Die Stellung der Venus zu Sonne und Erde, in der sie uns zur Hälfte beleuchtet erscheint, ist eine ganz besondere Stellung! Genau die eine Hälfte ist im Licht und die andere Hälfte im Schatten der Sonne. Wir blicken dann also auf den Terminator, die Tag-Nacht-Linie auf der Venusoberfläche. D.h. Sonne, Venus und Erde bilden ein rechtwinkliges Dreieck und man kann aus dem gemessenen Winkel zwischen Sonne und Venus direkt das Größenverhältnis der Umlaufbahnen der Venus und der Erde ermitteln! Denn für exakte Kreisbahnen tritt die Dichotomie - die halbe Beleuchtung eines Himmelskörpers beim größten Winkelabstand des Planeten zur Sonne auf. Für die Venus passiert das in diesem Jahr am 27. März, der Winkel Sonne-Venus beträgt dann 46° und somit ergibt sich ein Bahnradius der Venus von 0,72 * Bahnradius der Erde!

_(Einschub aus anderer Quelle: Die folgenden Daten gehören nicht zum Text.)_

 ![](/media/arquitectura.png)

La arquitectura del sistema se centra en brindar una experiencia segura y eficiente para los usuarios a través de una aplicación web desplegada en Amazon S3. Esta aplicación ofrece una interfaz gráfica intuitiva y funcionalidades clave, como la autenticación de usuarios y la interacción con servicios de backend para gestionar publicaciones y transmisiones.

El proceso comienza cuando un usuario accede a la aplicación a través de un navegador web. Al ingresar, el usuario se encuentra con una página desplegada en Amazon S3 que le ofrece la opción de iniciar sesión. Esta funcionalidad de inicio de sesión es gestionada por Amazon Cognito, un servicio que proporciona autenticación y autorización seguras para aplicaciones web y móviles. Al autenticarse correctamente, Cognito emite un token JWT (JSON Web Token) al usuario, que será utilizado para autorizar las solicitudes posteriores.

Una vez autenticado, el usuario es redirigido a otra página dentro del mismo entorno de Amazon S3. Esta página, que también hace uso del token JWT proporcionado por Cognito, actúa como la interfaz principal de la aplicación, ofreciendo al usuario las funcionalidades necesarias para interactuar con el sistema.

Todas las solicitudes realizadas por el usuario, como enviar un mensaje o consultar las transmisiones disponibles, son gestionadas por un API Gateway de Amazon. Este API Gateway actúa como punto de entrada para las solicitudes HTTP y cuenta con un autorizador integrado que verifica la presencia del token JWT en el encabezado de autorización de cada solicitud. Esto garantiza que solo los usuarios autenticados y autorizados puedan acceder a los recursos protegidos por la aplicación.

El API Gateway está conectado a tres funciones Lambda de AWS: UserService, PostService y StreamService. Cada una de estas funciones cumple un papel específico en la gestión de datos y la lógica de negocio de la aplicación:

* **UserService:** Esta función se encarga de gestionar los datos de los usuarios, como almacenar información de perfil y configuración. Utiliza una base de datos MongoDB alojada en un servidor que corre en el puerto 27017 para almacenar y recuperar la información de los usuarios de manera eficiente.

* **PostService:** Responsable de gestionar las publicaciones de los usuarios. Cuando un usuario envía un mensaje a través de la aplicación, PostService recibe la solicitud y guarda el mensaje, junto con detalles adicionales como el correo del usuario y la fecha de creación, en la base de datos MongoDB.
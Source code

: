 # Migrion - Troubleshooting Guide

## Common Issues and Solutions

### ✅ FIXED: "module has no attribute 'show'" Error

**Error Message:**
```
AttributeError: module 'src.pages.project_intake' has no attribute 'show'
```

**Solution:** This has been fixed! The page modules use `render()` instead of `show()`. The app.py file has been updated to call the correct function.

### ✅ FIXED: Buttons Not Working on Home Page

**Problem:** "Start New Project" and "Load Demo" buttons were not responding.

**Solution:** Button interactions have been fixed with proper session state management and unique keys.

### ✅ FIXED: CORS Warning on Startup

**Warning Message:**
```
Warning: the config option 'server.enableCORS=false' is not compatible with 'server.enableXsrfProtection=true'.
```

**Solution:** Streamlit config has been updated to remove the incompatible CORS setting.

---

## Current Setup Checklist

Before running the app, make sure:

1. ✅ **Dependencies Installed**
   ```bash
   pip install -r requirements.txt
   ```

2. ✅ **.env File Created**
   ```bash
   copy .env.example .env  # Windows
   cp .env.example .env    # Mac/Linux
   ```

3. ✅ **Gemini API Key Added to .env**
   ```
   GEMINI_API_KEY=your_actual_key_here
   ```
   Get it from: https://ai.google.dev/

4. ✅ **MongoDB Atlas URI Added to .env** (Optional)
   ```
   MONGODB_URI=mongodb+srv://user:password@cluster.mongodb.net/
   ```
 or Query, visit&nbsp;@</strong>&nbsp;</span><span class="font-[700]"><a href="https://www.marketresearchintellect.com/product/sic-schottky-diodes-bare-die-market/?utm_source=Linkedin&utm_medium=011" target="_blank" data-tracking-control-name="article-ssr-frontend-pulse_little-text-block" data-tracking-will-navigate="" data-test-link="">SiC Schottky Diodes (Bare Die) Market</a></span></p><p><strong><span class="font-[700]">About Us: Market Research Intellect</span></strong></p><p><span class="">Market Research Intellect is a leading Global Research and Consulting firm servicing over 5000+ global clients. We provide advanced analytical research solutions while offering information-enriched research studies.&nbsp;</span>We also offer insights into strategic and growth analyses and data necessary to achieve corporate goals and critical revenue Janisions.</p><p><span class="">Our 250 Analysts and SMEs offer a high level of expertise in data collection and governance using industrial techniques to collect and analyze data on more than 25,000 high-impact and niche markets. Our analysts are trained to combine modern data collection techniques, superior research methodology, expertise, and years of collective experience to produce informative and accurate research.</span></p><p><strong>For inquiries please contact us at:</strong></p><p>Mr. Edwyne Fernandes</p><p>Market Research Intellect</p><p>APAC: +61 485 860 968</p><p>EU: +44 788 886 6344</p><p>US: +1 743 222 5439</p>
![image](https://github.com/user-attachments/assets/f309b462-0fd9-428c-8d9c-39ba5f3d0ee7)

In der Realität ist die Sache ein klein wenig komplizierter. Die Venusbahn ist eine ganz schwach verbogene Kreisbahn, eine schwache Ellipse. Dies führt zu Dichotomiestellung in diesem Jahr am 27. März und zur Halbvenus genau genommen erst am 29. März. Auch spielt die Atmosphäre der Venus eine Rolle. Dort wird das Licht der Sonne gebrochen und so die Dichotomie-Linie verbogen, ein Effekt, den man Johannes Hieronymus Schröter zu Ehren, den Schröter-Effekt nennt. So leicht ist also die exakte Dichotomie der Venus gar nicht zu beobachten. Aber immerhin, wenn Sie in den kommenden Tagen Gelegenheit haben und einmal durch ein Fernrohr auf die Venus schauen, dann lassen Sie sich mit Ptolemäus, Galilei, Schröter und vielen andern vom Anblick der Halbvenus, die ein paar Tage lang gut als solche zu erkennen ist, entführen und in die tieferen Geheimnisse unseres Sonnensystems einweisen! Gelegenheiten dazu haben Sie zum Beispiel, am Dienstag, den 20. März auf dem Frauenberg ab etwa 20 Uhr und am Samstag, den 24. März in der Volkssternwarte Marburg im Schulzentrum in Kirchhain.